Researchers recently documented these instances of human spillback to animals up to 100 times after combing the literature.
This information is especially important as researchers attempt to learn more about the SARS-CoV-2 virus responsible for the coronavirus pandemic. “As the pandemic picked up, it became clearer and clearer that we should be thinking about how this pandemic is impacting wildlife and how that might result in worse aspects of the pandemic for us later on,” said Gregory Albery, a postdoctoral fellow at Georgetown University studying zoonotic diseases. Albery said there has been concern that these spillbacks can create new disease variants resistant to vaccines.
Albery and his colleagues published a study in Ecology Letters where they searched the literature for all sorts of zoonotic diseases that showed a spillback from humans to wildlife. “We ended up finding nearly 100 individual examples of it having happened,” said Albery, the senior author of the paper. “It happened more than I was expecting.”
But when the team looked deeper into these instances, they discovered some trends regarding which species were reported as contracting diseases from people. Most of these instances were occurring in large, charismatic animals in zoos. That’s likely because they are under high surveillance and are in close proximity to humans, Albery said.
Primates were also often on the receiving end of diseases from humans. Albery said that’s likely because of their close genetic similarities to people. In fact, he said, in some areas humans visiting gorilla populations are recommended to wear masks so they don’t spread diseases like common colds to them.
That doesn’t mean free-ranging wildlife aren’t impacted by this, Albery said. There were a few instances of humans infecting wildlife in their study, but it may also be that they were just understudied. “We’re more likely to notice or pay attention particularly to economically important species,” he said. “We found a huge bias in the sampling and we still don’t have a really good image of threats of spillback on conservation and public health.”
However, with the COVID-19 pandemic, researchers were able to use genetics to predict which species would be hosts of the virus and therefore may pass it back to people. Albery said what’s encouraging is that these models can also be used to predict which species may become infected again by people. “That’s a light at the end of the tunnel,” he said.
There has already been at least one instance of white-tailed deer (Odocoileus virginianus) contracting SARS-CoV-2 from humans and then spreading it back to a person, and there’s concern that can create new variants that aren’t protected by a vaccine. But Albery’s study showed more evidence of animals getting sick and dying from human diseases, but little evidence of animals maintaining human diseases and spreading them back to people once again. “There were strong conservation implications and relatively few public health implications,” he said.

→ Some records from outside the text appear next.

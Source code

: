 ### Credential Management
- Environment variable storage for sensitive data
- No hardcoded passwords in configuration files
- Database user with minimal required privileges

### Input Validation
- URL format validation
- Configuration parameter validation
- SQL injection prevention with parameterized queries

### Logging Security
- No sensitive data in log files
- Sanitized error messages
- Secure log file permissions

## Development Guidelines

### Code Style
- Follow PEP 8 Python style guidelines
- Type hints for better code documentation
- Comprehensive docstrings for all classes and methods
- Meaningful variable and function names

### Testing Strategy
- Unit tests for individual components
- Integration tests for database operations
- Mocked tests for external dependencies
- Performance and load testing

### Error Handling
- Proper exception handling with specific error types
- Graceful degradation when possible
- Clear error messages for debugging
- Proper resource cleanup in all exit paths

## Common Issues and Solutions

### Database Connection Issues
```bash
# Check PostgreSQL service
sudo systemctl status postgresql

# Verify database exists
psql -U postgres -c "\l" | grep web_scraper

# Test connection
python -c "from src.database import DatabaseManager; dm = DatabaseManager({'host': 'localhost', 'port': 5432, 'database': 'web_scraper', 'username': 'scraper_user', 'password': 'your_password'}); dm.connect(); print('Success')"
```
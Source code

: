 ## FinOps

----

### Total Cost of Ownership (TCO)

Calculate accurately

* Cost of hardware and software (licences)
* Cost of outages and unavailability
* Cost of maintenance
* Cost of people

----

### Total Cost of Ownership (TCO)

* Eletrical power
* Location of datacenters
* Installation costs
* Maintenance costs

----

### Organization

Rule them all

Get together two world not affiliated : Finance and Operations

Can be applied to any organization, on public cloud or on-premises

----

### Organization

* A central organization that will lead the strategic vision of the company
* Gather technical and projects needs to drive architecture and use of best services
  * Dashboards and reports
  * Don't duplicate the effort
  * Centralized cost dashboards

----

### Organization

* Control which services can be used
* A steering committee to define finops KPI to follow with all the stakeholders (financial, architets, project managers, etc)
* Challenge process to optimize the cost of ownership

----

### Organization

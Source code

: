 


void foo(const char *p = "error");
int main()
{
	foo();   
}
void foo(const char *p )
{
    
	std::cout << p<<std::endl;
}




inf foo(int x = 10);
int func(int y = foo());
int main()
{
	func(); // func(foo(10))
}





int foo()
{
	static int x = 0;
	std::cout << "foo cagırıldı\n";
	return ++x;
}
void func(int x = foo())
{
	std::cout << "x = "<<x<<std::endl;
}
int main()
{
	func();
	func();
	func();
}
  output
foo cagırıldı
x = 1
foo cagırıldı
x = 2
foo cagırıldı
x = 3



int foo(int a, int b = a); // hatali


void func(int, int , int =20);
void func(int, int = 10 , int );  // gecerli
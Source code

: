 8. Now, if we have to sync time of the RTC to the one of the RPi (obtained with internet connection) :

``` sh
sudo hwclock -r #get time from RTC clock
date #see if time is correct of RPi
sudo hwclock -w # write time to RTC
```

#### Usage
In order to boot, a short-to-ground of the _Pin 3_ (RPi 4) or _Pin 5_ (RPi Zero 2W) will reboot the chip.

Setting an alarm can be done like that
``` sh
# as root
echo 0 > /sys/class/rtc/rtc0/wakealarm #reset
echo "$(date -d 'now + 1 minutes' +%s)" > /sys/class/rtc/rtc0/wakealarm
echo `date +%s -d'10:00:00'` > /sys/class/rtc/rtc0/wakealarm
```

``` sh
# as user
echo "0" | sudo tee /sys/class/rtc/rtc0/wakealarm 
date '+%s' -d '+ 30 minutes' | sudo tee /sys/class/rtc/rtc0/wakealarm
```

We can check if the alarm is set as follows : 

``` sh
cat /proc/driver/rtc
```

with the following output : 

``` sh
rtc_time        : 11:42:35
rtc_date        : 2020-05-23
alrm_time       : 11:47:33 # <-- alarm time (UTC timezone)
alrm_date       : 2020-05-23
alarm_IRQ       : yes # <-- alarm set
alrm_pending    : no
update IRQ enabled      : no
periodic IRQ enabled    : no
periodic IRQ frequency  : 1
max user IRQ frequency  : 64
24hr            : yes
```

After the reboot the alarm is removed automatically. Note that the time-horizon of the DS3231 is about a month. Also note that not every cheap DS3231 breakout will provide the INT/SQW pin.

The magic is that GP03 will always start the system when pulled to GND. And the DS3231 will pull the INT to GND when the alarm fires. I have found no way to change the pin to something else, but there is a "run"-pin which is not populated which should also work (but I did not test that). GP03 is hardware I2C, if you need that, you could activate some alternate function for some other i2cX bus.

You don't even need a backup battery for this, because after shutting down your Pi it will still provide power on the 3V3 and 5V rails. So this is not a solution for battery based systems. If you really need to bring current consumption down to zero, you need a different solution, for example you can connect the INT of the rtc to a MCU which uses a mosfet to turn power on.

But paying attention to all aspects of zoonotic disease spread is important for mitigation in the future, Albery said. Researchers call this One Health. “There’s a developing trend in public health and ecology to traverse all of these different spheres of disease, wildlife health, ecosystem health and human health all at the same time,” he said. “In order to achieve the best results in any one of these fields, you have to consider these being interconnected.”